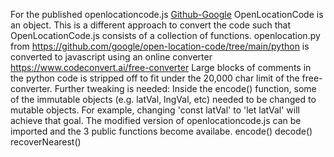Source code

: For the published openlocationcode.js [Github-Google](https://github.com/google/open-location-code/tree/main/js) OpenLocationCode is an object. 
This is a different approach to convert the code such that OpenLocationCode.js consists of a collection of functions.
openlocation.py from https://github.com/google/open-location-code/tree/main/python is converted to javascript using an online converter https://www.codeconvert.ai/free-converter
Large blocks of comments in the python code is stripped off to fit under the 20,000 char limit of the free-converter. 
Further tweaking is needed:
Inside the encode() function, some of the immutable objects (e.g. latVal, lngVal, etc) needed to be changed to mutable objects.
For example, changing 'const latVal' to 'let latVal' will achieve that goal.
The modified version of openlocationcode.js can be imported and the 3 public functions become availabe.
encode() decode() recoverNearest()
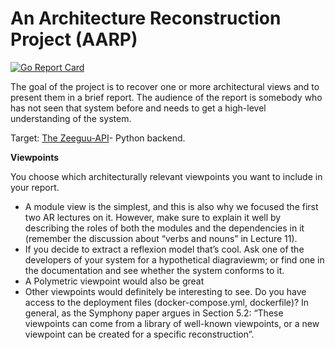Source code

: # An Architecture Reconstruction Project (AARP)

[![Go Report Card](https://goreportcard.com/badge/github.com/heyjoakim/AARP)](https://goreportcard.com/report/github.com/heyjoakim/AARP)


The goal of the project is to recover one or more architectural views and to present them in a brief report. The audience of the report is somebody who has not seen that system before and needs to get a high-level understanding of the system.


Target: [The Zeeguu-API](https://github.com/zeeguu-ecosystem/Zeeguu-API)- Python backend.

**Viewpoints**

You choose which architecturally relevant viewpoints you want to include in your report.

- A module view is the simplest, and this is also why we focused the first two AR lectures on it. However, make sure to explain it well by describing the roles of both the modules and the dependencies in it (remember the discussion about “verbs and nouns” in Lecture 11). 
- If you decide to extract a reflexion model that’s cool. Ask one of the developers of your system for a hypothetical diagraviewm; or find one in the documentation and see whether the system conforms to it.
- A Polymetric viewpoint would also be great
- Other viewpoints would definitely be interesting to see. Do you have access to the deployment files (docker-compose.yml, dockerfile)? In general, as the Symphony paper argues in Section 5.2: “These viewpoints can come from a library of well-known viewpoints, or a new viewpoint can be created for a specific reconstruction”.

- HOW TO COMPLETE THIS TASK: Copy out nothing but text: transcribe the listing exactly and skip each picture.

- REPLY TO THE EXERCISE:
Source code

: For the published openlocationcode.js [Github-Google](https://github.com/google/open-location-code/tree/main/js) OpenLocationCode is an object. 
This is a different approach to convert the code such that OpenLocationCode.js consists of a collection of functions.
openlocation.py from https://github.com/google/open-location-code/tree/main/python is converted to javascript using an online converter https://www.codeconvert.ai/free-converter
Large blocks of comments in the python code is stripped off to fit under the 20,000 char limit of the free-converter. 
Further tweaking is needed:
Inside the encode() function, some of the immutable objects (e.g. latVal, lngVal, etc) needed to be changed to mutable objects.
For example, changing 'const latVal' to 'let latVal' will achieve that goal.
The modified version of openlocationcode.js can be imported and the 3 public functions become availabe.
encode() decode() recoverNearest()
Source code

: # An Architecture Reconstruction Project (AARP)

[![Go Report Card](https://goreportcard.com/badge/github.com/heyjoakim/AARP)](https://goreportcard.com/report/github.com/heyjoakim/AARP)


The goal of the project is to recover one or more architectural views and to present them in a brief report. The audience of the report is somebody who has not seen that system before and needs to get a high-level understanding of the system.


Target: [The Zeeguu-API](https://github.com/zeeguu-ecosystem/Zeeguu-API)- Python backend.

**Viewpoints**

You choose which architecturally relevant viewpoints you want to include in your report.

- A module view is the simplest, and this is also why we focused the first two AR lectures on it. However, make sure to explain it well by describing the roles of both the modules and the dependencies in it (remember the discussion about “verbs and nouns” in Lecture 11). 
- If you decide to extract a reflexion model that’s cool. Ask one of the developers of your system for a hypothetical diagraviewm; or find one in the documentation and see whether the system conforms to it.
- A Polymetric viewpoint would also be great
- Other viewpoints would definitely be interesting to see. Do you have access to the deployment files (docker-compose.yml, dockerfile)? In general, as the Symphony paper argues in Section 5.2: “These viewpoints can come from a library of well-known viewpoints, or a new viewpoint can be created for a specific reconstruction”.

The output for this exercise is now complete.